* _Aim of the exercise_
Exactly the lines from the one with "obfuscated loops with" through the end of the records below are to be output, the first and last included, and no others.

* _Records for this task_
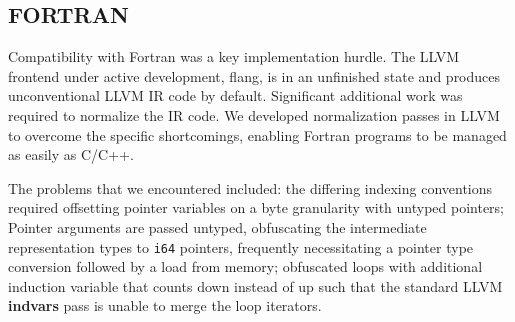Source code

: 

\subsection{FORTRAN}
Compatibility with Fortran was a key implementation hurdle. 
The LLVM frontend under active development, flang, is in an unfinished state and
produces unconventional LLVM IR code by default.
Significant additional work was required to normalize the IR code.
We developed normalization passes in LLVM to overcome the specific
shortcomings, enabling Fortran programs to be managed as easily as C/C++.

    The problems that we encountered included: the differing indexing
    conventions required offsetting pointer variables on a byte granularity with
    untyped pointers;
    Pointer arguments are passed untyped, obfuscating the intermediate
    representation types to \texttt{i64} pointers, frequently necessitating a
    pointer type conversion followed by a load from memory;
    obfuscated loops with additional induction variable that counts down instead
    of up such that the standard LLVM \textbf{indvars} pass is unable to merge
    the loop iterators.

* _The completed task_
    obfuscated loops with additional induction variable that counts down instead
    of up such that the standard LLVM \textbf{indvars} pass is unable to merge
    the loop iterators.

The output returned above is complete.